Harnessing AI computer vision for enhanced HIV self-testing quality | Image Credit: © gamjai - © gamjai - stock.adobe.com.

Harnessing AI computer vision for enhanced HIV self-testing quality | Image Credit: © gamjai - © gamjai - stock.adobe.com.

Artificial intelligence (AI) computer vision technology may be an effective method of improving the quality of HIV self-testing (HIVST), according to a recent study published in Frontiers in Public Health.

Takeaways

  1. The study suggests that AI computer vision technology shows promise in enhancing the quality of HIV self-testing, which could be significant in improving HIV diagnosis and management.
  2. The worldwide Sustainable Development Goal of ending AIDS by 2030 faces challenges, necessitating innovative strategies like Differentiated Service Delivery models to bridge gaps in HIV targets.
  3. Despite its high sensitivity and specificity, HIV self-testing (HIVST) implementation has been sluggish globally, mainly utilized as a screening tool rather than for diagnosis, partly because of concerns about quality.
  4. The study compared the efficacy of AI algorithms with expert panel interpretations of HIVST images, revealing comparable results in terms of sensitivity, specificity, and predictive values, highlighting the potential of AI in this domain.
  5. While AI showed promise, researchers emphasize the need for further studies to address potential biases and enhance the quality of AI-driven interpretations, paving the way for more reliable HIV self-testing methodologies.

Currently, it is unlikely the worldwide Sustainable Development Goal of ending AIDS as a public health threat by 2030 will be met. Differentiated service delivery (DSD) strategies are likely necessary to close gaps in HIV targets. The primary goal of DSD models is to make HIV services more accessible and acceptable for patients.

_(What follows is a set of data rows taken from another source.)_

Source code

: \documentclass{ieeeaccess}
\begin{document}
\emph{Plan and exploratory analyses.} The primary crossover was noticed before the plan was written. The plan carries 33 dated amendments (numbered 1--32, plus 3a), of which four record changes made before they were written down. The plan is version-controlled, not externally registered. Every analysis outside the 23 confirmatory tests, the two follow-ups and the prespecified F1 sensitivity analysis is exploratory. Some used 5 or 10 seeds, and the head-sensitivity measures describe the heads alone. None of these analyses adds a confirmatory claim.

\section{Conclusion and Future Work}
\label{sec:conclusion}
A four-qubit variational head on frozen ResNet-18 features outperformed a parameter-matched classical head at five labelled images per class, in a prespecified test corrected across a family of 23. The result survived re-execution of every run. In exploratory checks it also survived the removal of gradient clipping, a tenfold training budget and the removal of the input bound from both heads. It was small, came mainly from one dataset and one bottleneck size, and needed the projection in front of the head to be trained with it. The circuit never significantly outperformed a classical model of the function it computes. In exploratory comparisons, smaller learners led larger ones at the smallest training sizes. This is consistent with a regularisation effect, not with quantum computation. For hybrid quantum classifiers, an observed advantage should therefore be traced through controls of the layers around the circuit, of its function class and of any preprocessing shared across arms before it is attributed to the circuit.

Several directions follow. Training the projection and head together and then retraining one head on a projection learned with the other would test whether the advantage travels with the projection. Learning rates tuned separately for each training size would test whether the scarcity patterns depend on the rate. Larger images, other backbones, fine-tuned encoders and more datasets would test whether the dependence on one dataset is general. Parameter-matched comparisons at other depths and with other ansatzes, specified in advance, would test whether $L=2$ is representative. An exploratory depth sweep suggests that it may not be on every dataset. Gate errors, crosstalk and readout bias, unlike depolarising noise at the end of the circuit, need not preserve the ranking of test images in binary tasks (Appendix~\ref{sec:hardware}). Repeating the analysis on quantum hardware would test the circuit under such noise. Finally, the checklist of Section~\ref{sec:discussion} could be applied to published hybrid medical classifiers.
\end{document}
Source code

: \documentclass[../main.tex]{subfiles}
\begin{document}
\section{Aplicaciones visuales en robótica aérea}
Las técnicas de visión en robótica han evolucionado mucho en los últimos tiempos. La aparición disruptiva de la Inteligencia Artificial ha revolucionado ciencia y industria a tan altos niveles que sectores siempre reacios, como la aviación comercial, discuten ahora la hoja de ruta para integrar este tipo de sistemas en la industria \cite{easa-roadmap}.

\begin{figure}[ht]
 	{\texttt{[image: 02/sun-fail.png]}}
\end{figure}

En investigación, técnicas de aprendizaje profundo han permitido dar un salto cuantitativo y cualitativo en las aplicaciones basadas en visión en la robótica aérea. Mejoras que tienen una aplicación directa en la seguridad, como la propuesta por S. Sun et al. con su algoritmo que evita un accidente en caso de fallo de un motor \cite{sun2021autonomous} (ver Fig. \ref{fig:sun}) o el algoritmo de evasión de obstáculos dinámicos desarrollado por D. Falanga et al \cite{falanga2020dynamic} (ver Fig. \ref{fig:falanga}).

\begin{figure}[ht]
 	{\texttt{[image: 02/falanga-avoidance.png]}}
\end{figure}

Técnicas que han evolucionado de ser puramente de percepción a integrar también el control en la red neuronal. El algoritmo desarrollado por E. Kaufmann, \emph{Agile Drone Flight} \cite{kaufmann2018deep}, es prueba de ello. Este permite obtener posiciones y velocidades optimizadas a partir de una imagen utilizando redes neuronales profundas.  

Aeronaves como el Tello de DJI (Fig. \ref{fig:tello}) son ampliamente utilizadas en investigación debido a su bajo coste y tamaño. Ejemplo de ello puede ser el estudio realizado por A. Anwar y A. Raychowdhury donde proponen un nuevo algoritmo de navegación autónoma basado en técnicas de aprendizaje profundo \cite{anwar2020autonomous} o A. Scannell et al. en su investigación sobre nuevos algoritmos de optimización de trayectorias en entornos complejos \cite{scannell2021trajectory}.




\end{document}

One method developed by HIV DSD is HIVST, which have displayed high sensitivity and specificity. However, implementation has been slow, with HIVST routinely implemented in only 52 countries. The quality of HIVST has been cited as a reason HIVST is primarily used as a screening tool rather than a diagnostic tool.

Computer vision AI evaluates visual data for meaningful information. This technique could potentially improve HIVST quality. Investigators conducted a study to determine the efficacy of AI algorithms in interpreting HIVST images.

Data was obtained from the “HIVST Performance Study,” which compared blood-based HIVSTs to standard-of-care rapid antigen/antibody diagnostic tests. The study was conducted in 20 privately owned, legally operating pharmacies with a back room for private HIV testing and counseling and at least 1 full-time licensed pharmacist on staff.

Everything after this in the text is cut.